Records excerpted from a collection
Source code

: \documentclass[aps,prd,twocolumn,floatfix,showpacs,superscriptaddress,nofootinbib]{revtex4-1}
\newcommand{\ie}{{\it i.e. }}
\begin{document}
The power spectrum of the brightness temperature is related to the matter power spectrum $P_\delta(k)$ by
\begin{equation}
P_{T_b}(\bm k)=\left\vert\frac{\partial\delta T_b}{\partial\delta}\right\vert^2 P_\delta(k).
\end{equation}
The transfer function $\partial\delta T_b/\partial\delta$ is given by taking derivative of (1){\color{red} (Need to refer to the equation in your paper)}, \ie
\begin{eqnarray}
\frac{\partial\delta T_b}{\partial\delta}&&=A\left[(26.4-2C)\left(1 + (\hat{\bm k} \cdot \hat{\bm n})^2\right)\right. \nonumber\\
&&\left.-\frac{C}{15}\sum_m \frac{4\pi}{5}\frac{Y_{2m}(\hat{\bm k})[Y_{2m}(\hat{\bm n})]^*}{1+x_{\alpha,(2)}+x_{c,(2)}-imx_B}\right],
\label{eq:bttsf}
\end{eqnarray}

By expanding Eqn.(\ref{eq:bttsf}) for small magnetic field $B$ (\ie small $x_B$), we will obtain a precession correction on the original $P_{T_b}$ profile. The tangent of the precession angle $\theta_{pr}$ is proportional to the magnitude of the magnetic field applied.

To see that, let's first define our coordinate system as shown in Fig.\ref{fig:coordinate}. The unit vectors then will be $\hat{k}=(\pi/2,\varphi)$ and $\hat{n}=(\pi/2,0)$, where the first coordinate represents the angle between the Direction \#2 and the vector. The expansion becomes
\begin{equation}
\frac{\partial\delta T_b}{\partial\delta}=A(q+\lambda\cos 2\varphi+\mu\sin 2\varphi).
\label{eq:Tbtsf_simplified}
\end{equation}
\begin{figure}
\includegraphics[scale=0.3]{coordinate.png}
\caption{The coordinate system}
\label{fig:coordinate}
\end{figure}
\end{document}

What the task asks: Look back at the records above. Repeat all of them exactly.

Answer for the task:
Source code

: \documentclass[aps,prd,twocolumn,floatfix,showpacs,superscriptaddress,nofootinbib]{revtex4-1}
\newcommand{\ie}{{\it i.e. }}
\begin{document}
The power spectrum of the brightness temperature is related to the matter power spectrum $P_\delta(k)$ by
\begin{equation}
P_{T_b}(\bm k)=\left\vert\frac{\partial\delta T_b}{\partial\delta}\right\vert^2 P_\delta(k).
\end{equation}
The transfer function $\partial\delta T_b/\partial\delta$ is given by taking derivative of (1){\color{red} (Need to refer to the equation in your paper)}, \ie
\begin{eqnarray}
\frac{\partial\delta T_b}{\partial\delta}&&=A\left[(26.4-2C)\left(1 + (\hat{\bm k} \cdot \hat{\bm n})^2\right)\right. \nonumber\\
&&\left.-\frac{C}{15}\sum_m \frac{4\pi}{5}\frac{Y_{2m}(\hat{\bm k})[Y_{2m}(\hat{\bm n})]^*}{1+x_{\alpha,(2)}+x_{c,(2)}-imx_B}\right],
\label{eq:bttsf}
\end{eqnarray}

By expanding Eqn.(\ref{eq:bttsf}) for small magnetic field $B$ (\ie small $x_B$), we will obtain a precession correction on the original $P_{T_b}$ profile. The tangent of the precession angle $\theta_{pr}$ is proportional to the magnitude of the magnetic field applied.

To see that, let's first define our coordinate system as shown in Fig.\ref{fig:coordinate}. The unit vectors then will be $\hat{k}=(\pi/2,\varphi)$ and $\hat{n}=(\pi/2,0)$, where the first coordinate represents the angle between the Direction \#2 and the vector. The expansion becomes
\begin{equation}
\frac{\partial\delta T_b}{\partial\delta}=A(q+\lambda\cos 2\varphi+\mu\sin 2\varphi).
\label{eq:Tbtsf_simplified}
\end{equation}
\begin{figure}
\includegraphics[scale=0.3]{coordinate.png}
\caption{The coordinate system}
\label{fig:coordinate}
\end{figure}
\end{document}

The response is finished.